TASK INPUT ::

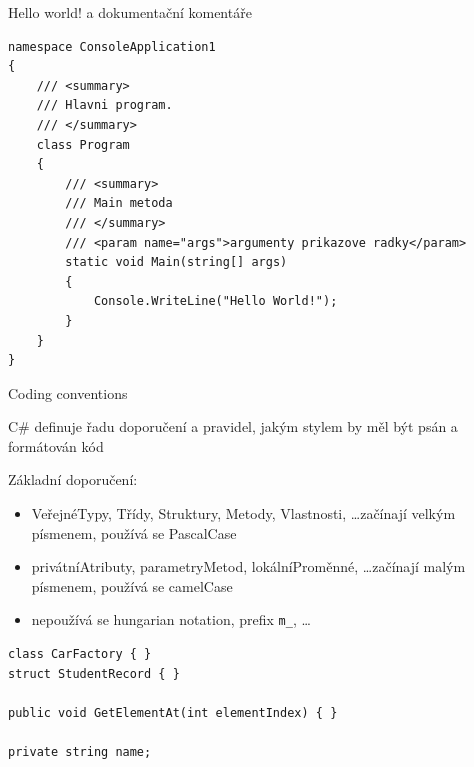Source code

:\begin{frame}[fragile]
\begin{exampleblock}{Hello world! a dokumentační komentáře}
\begin{lstlisting}[basicstyle=\small]
namespace ConsoleApplication1
{
    /// <summary>
    /// Hlavni program.
    /// </summary>
    class Program
    {
        /// <summary>
        /// Main metoda
        /// </summary>
        /// <param name="args">argumenty prikazove radky</param>
        static void Main(string[] args)
        {
            Console.WriteLine("Hello World!");
        }
    }
}
\end{lstlisting}
\end{exampleblock}
\end{frame}


\begin{frame}[fragile]
\vfill
\begin{bitemize}{Coding conventions}
\item C\# definuje řadu doporučení a pravidel, jakým stylem by měl být psán a formátován kód
\item Základní doporučení:
\begin{itemize}
\item \color{green!50!black}VeřejnéTypy, Třídy, Struktury, Metody, Vlastnosti, \ldots začínají velkým písmenem, používá se PascalCase
\item \color{blue}privátníAtributy, parametryMetod, lokálníProměnné, \ldots začínají malým písmenem, používá se camelCase
\item \color{red}nepoužívá se hungarian notation, prefix \lstinline|m_|, \ldots
\end{itemize}

\end{bitemize}
\vfill
\begin{yesblock}
\begin{lstlisting}
class CarFactory { }
struct StudentRecord { }

public void GetElementAt(int elementIndex) { }

private string name;
\end{lstlisting}
\end{yesblock}
\vfill
\end{frame}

WHAT TO PRODUCE :: Give a verbatim transcription of the entries, leaving out the pictures.

WRITTEN RESPONSE ::
Source code

:\begin{frame}[fragile]
\begin{exampleblock}{Hello world! a dokumentační komentáře}
\begin{lstlisting}[basicstyle=\small]
namespace ConsoleApplication1
{
    /// <summary>
    /// Hlavni program.
    /// </summary>
    class Program
    {
        /// <summary>
        /// Main metoda
        /// </summary>
        /// <param name="args">argumenty prikazove radky</param>
        static void Main(string[] args)
        {
            Console.WriteLine("Hello World!");
        }
    }
}
\end{lstlisting}
\end{exampleblock}
\end{frame}


\begin{frame}[fragile]
\vfill
\begin{bitemize}{Coding conventions}
\item C\# definuje řadu doporučení a pravidel, jakým stylem by měl být psán a formátován kód
\item Základní doporučení:
\begin{itemize}
\item \color{green!50!black}VeřejnéTypy, Třídy, Struktury, Metody, Vlastnosti, \ldots začínají velkým písmenem, používá se PascalCase
\item \color{blue}privátníAtributy, parametryMetod, lokálníProměnné, \ldots začínají malým písmenem, používá se camelCase
\item \color{red}nepoužívá se hungarian notation, prefix \lstinline|m_|, \ldots
\end{itemize}

\end{bitemize}
\vfill
\begin{yesblock}
\begin{lstlisting}
class CarFactory { }
struct StudentRecord { }

public void GetElementAt(int elementIndex) { }

private string name;
\end{lstlisting}
\end{yesblock}
\vfill
\end{frame}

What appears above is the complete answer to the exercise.